Data items:

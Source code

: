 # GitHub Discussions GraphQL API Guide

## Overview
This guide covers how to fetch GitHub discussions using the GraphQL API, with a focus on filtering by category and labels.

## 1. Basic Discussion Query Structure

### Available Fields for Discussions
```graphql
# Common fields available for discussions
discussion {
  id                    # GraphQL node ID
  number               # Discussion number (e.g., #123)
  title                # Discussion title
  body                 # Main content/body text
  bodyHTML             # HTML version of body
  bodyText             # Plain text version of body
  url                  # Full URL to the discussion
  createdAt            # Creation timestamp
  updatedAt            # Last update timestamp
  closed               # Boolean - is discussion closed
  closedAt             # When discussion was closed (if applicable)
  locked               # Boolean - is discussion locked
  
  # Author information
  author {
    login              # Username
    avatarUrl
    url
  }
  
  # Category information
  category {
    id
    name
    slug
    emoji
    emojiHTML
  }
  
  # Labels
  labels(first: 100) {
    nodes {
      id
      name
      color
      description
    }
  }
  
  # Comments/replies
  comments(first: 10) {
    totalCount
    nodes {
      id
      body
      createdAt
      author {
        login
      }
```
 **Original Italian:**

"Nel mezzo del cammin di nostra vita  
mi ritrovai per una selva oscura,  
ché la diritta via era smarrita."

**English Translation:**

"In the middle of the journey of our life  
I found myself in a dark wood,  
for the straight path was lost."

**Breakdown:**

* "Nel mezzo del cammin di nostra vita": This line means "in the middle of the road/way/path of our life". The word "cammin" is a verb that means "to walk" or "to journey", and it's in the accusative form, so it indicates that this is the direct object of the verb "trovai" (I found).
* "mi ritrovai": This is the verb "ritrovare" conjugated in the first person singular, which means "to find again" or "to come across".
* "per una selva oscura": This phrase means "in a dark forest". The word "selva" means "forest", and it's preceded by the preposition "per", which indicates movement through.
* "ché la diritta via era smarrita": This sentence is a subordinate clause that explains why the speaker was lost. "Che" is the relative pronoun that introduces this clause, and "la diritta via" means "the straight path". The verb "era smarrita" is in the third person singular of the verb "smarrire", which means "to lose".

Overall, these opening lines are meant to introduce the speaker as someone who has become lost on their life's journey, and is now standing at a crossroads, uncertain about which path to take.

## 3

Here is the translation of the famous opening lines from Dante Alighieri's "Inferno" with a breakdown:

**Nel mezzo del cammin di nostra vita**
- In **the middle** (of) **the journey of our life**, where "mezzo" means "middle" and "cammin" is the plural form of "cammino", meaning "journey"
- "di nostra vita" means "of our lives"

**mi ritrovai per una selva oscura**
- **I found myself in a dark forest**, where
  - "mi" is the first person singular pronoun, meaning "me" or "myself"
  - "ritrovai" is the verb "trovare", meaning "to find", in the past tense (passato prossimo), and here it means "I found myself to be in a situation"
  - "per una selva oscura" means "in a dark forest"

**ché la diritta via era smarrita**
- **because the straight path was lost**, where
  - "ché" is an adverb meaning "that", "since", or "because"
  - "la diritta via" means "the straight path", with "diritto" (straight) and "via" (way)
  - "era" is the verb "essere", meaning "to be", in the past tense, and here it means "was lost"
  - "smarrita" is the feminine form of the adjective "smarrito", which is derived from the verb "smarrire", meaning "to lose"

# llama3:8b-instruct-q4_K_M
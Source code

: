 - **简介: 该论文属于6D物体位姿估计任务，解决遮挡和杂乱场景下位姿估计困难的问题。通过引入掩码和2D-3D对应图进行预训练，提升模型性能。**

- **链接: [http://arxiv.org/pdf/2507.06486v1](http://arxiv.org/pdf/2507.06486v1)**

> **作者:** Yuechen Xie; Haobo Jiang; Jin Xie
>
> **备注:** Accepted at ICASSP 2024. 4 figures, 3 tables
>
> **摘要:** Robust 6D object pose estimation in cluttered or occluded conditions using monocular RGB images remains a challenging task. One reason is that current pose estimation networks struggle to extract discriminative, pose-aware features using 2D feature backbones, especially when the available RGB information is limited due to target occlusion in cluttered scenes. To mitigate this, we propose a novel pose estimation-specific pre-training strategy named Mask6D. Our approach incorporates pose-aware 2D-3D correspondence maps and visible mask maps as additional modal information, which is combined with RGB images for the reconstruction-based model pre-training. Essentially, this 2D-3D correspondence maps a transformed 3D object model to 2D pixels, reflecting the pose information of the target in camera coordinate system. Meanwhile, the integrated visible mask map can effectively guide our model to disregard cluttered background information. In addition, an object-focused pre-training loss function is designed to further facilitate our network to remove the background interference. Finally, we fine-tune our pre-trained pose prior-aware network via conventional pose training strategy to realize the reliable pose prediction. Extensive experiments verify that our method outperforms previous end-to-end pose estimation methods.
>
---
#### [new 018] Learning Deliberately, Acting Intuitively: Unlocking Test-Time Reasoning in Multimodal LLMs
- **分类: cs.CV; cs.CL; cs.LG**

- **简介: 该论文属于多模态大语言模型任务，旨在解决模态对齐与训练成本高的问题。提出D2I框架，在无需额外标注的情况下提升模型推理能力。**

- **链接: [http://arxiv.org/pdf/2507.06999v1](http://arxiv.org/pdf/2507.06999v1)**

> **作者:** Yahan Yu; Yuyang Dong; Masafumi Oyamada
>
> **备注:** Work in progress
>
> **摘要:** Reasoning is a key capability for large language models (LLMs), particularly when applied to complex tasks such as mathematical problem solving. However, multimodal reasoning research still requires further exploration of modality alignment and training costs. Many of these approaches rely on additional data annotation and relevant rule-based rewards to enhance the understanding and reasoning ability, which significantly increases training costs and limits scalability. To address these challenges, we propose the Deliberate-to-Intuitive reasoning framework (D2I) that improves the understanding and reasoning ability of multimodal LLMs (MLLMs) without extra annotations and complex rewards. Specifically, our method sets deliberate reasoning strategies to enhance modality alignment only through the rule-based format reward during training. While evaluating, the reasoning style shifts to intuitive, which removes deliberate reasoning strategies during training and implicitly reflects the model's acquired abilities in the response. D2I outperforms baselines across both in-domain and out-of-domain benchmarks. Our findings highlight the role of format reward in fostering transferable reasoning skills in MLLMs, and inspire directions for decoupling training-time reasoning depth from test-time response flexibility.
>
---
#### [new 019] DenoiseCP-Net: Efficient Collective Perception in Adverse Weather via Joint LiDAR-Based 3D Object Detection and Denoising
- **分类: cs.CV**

WHAT YOU SHOULD DO:
Where a line in the records above contains the string "first", return that line.

SOLUTION TO THIS TASK:
  labels(first: 100) {
  comments(first: 10) {
* "mi ritrovai": This is the verb "ritrovare" conjugated in the first person singular, which means "to find again" or "to come across".
  - "mi" is the first person singular pronoun, meaning "me" or "myself"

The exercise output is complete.